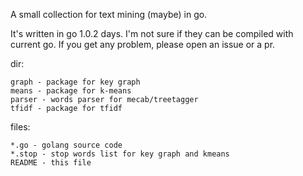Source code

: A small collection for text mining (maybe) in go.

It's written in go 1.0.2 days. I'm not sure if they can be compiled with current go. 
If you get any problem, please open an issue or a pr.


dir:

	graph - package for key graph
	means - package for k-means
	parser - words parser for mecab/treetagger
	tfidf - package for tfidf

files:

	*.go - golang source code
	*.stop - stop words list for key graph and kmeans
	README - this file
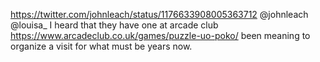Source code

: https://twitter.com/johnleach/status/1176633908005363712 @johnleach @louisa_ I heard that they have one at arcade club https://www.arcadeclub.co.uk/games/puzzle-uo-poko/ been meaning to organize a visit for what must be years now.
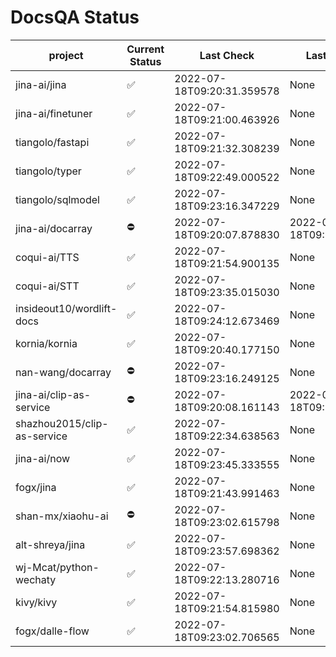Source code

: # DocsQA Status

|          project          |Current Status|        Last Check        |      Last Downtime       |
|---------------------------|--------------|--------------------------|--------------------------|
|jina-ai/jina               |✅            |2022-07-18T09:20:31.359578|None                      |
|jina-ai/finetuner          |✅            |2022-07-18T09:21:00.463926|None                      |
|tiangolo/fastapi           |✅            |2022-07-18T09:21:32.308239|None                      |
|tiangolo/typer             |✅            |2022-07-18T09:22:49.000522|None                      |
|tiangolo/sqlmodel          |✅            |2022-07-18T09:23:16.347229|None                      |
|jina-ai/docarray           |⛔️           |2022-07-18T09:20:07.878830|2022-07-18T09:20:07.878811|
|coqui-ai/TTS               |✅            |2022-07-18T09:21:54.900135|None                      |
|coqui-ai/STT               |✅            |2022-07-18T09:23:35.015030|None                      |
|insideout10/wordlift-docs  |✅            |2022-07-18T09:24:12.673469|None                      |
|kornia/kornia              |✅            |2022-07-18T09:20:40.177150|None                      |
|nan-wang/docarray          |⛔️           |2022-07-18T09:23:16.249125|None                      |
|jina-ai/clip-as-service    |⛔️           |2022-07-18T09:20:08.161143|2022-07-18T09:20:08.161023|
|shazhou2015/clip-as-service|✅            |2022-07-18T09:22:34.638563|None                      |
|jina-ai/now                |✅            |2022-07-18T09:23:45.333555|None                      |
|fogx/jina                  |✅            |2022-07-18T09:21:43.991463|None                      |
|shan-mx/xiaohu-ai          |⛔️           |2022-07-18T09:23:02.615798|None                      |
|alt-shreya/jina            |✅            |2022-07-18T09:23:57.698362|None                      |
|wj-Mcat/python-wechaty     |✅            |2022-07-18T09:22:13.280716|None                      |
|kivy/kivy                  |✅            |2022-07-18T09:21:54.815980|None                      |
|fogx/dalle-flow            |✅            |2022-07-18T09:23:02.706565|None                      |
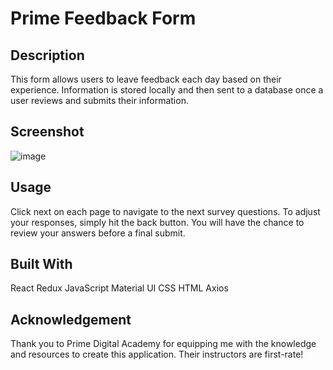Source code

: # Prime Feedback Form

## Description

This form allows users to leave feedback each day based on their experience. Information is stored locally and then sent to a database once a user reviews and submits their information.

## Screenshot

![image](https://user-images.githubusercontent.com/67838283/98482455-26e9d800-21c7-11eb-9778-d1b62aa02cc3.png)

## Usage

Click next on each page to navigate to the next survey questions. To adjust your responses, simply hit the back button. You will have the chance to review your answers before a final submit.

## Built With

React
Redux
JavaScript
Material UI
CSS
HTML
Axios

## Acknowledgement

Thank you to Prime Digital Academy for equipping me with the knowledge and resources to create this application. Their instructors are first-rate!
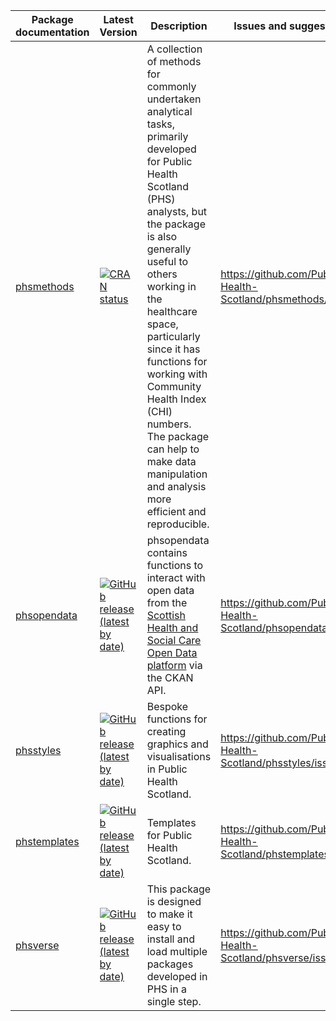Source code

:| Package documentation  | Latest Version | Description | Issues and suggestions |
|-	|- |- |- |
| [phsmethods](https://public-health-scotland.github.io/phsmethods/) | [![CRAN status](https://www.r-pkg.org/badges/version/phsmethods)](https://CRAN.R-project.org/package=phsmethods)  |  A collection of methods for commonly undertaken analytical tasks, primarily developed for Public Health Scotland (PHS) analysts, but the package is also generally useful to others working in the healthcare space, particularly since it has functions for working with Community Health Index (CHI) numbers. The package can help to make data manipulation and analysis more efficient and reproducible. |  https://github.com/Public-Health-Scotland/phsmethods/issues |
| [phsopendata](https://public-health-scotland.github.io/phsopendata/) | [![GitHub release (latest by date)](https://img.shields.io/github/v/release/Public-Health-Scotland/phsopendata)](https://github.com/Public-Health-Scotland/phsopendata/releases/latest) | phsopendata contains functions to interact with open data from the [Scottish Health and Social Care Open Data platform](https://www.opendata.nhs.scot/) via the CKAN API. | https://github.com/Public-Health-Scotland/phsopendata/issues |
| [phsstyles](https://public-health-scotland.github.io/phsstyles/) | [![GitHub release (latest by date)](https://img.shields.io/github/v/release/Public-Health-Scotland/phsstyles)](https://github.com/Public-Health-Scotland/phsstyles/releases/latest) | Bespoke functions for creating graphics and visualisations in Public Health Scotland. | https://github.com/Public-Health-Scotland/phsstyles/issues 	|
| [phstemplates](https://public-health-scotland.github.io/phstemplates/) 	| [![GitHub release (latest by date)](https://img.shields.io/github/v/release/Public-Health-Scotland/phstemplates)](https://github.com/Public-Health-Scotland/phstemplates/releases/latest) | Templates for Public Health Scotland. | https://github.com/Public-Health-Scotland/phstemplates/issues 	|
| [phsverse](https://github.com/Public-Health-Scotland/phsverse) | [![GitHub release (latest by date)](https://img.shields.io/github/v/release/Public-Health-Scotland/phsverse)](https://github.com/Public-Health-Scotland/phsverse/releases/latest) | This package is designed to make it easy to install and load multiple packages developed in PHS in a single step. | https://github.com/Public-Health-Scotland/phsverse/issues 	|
...
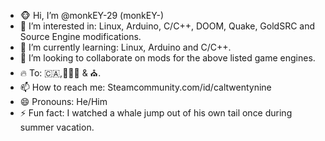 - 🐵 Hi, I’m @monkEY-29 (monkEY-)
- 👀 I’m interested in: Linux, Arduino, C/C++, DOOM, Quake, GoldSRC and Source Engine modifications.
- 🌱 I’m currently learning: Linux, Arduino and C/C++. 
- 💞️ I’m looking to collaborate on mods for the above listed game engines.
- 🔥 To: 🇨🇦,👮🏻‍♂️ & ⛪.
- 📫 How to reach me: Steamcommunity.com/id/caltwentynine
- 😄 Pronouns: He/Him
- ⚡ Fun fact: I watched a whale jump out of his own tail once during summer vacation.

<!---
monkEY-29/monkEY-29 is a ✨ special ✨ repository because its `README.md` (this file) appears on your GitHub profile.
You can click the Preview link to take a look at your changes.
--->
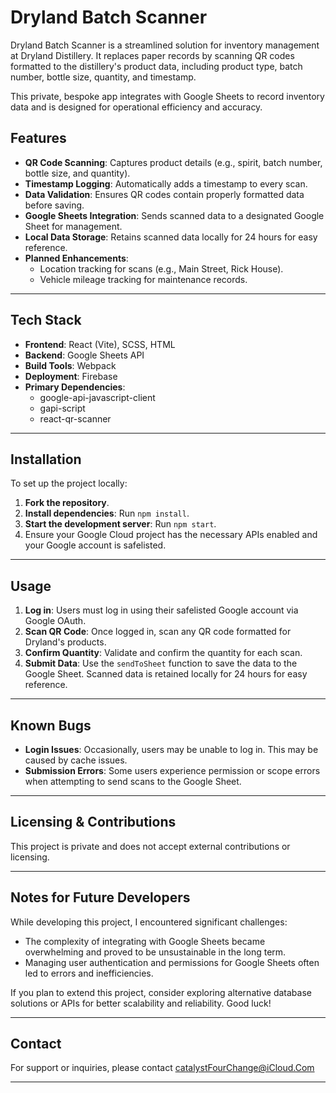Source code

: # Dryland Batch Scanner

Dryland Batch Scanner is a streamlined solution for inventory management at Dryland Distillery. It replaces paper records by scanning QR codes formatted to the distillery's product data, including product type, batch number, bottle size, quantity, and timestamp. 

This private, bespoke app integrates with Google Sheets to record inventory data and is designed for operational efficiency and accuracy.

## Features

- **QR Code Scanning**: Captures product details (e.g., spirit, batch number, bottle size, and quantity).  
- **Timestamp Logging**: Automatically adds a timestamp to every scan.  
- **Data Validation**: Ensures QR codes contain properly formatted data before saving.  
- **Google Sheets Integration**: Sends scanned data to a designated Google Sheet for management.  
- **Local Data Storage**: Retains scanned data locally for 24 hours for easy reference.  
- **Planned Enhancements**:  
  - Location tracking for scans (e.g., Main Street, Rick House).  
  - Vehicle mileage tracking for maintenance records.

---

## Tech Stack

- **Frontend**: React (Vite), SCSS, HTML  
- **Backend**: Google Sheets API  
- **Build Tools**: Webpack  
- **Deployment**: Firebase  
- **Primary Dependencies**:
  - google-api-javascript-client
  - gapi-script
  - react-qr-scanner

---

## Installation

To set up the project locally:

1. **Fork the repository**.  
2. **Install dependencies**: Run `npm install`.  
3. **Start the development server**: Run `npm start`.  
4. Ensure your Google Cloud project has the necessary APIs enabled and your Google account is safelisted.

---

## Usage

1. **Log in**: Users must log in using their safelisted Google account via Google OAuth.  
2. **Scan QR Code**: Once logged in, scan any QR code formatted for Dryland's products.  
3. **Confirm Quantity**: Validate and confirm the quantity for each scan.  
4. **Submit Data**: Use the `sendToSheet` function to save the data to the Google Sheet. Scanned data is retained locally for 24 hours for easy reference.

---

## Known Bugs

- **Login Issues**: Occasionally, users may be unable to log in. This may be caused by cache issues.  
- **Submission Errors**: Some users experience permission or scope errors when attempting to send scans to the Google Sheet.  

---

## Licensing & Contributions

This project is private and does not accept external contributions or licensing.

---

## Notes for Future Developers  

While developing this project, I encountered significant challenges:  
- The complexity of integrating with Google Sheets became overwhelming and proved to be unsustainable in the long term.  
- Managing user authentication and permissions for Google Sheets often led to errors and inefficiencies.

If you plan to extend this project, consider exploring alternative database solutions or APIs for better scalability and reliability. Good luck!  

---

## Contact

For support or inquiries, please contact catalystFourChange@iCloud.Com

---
...
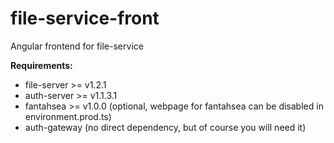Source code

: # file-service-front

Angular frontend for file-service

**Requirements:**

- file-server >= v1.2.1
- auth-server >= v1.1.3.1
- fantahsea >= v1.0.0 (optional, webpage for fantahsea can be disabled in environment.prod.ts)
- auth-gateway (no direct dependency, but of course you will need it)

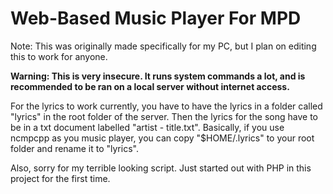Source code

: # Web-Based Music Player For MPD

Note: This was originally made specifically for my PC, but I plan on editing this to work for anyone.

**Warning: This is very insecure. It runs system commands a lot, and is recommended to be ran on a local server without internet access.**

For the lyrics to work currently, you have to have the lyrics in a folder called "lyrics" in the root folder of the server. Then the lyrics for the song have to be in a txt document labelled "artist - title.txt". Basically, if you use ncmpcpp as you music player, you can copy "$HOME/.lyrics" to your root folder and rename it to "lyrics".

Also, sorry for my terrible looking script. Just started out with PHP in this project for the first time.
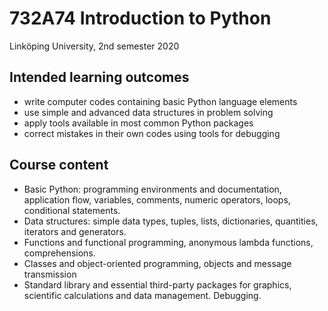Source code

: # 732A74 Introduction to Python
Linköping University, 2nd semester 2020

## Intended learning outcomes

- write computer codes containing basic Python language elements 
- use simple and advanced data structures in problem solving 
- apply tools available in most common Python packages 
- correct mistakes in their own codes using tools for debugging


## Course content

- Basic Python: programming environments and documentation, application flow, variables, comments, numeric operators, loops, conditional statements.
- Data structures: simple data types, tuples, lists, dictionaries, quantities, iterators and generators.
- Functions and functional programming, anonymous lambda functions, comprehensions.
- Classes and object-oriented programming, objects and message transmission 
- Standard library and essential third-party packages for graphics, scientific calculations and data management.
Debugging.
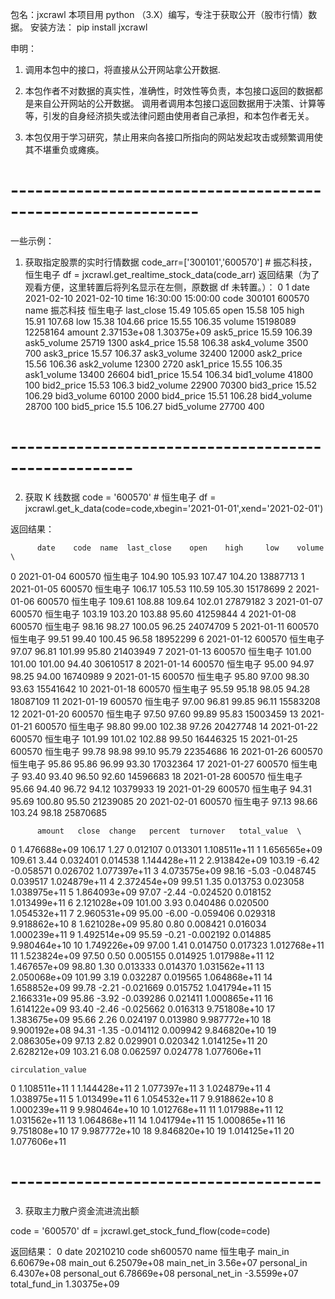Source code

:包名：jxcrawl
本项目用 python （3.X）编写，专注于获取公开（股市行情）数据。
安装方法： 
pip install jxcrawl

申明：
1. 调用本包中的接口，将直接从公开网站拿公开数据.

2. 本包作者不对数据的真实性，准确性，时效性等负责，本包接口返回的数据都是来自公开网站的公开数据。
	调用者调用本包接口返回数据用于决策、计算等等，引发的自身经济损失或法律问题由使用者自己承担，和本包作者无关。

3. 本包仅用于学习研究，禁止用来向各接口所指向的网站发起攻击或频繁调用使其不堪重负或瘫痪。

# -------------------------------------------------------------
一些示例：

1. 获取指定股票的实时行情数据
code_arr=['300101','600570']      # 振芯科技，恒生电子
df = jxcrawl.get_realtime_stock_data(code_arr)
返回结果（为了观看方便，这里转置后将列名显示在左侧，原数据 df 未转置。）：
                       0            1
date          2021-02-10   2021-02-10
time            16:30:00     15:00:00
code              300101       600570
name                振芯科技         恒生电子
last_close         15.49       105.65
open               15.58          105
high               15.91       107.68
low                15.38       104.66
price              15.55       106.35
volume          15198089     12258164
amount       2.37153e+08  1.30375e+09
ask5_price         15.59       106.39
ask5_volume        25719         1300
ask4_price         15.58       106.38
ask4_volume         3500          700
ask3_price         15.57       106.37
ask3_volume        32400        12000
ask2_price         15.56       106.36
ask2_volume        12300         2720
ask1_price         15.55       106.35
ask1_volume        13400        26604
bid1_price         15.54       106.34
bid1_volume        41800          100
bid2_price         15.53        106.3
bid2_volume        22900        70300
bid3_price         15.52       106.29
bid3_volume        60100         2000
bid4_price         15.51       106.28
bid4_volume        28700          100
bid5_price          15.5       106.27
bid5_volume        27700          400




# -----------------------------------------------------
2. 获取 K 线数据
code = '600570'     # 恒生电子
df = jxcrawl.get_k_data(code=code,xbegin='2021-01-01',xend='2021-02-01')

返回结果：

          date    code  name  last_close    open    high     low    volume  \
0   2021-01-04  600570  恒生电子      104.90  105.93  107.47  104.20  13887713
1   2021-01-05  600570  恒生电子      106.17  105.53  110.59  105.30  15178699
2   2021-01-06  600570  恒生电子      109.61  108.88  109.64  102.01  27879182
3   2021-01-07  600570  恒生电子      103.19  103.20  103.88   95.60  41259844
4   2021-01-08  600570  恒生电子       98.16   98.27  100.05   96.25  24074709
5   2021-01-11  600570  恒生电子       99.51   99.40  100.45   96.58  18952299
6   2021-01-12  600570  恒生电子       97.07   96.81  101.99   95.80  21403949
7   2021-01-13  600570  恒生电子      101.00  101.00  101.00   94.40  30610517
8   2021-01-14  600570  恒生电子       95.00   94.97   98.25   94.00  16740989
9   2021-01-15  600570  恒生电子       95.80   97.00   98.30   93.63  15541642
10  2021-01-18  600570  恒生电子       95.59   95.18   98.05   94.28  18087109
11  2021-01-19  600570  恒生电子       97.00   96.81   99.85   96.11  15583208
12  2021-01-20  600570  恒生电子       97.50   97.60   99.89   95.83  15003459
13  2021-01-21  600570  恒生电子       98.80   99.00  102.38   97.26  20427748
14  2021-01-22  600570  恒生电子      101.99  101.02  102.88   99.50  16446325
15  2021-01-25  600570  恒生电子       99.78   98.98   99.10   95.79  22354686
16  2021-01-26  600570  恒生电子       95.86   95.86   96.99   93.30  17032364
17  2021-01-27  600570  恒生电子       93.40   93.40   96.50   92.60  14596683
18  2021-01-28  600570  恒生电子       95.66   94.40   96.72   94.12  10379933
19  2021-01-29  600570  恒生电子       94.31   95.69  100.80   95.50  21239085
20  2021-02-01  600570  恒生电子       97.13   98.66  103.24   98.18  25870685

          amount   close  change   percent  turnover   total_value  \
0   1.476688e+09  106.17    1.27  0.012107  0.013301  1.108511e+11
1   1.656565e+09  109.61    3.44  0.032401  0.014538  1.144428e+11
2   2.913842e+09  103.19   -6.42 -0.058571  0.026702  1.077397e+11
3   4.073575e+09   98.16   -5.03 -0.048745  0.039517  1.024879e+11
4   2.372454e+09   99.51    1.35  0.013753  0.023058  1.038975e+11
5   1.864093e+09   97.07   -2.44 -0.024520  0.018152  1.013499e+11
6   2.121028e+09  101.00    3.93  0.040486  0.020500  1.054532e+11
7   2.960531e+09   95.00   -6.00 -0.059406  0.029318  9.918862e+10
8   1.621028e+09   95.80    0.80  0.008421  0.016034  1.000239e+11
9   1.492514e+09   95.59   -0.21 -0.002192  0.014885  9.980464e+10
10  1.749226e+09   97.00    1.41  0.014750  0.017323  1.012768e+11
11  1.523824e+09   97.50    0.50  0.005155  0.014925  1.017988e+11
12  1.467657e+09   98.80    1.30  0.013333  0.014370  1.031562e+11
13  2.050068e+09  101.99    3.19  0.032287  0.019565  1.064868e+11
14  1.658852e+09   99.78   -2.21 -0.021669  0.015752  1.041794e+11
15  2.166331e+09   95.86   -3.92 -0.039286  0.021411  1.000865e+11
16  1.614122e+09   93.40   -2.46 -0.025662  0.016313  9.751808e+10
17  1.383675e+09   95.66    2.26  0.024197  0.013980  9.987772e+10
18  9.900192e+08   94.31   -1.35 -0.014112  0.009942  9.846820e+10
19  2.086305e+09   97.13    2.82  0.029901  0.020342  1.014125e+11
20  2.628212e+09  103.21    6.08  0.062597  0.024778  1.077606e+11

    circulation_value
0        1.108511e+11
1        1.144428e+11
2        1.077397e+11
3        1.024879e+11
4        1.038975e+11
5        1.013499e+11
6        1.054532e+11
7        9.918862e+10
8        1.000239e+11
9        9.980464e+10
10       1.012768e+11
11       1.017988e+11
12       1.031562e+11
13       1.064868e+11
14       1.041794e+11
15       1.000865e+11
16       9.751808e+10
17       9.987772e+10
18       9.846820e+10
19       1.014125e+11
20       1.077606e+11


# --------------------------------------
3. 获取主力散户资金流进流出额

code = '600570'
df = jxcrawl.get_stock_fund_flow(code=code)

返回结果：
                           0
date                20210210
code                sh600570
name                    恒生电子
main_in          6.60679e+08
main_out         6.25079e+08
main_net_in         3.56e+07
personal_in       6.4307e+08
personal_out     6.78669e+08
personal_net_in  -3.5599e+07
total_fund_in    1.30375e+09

_Work instruction_
Scan the entries above for the word "locally" and collect each line holding it.

_Task output_
This form allows users to leave feedback each day based on their experience. Information is stored locally and then sent to a database once a user reviews and submits their information.
- **Local Data Storage**: Retains scanned data locally for 24 hours for easy reference.  
To set up the project locally:
4. **Submit Data**: Use the `sendToSheet` function to save the data to the Google Sheet. Scanned data is retained locally for 24 hours for easy reference.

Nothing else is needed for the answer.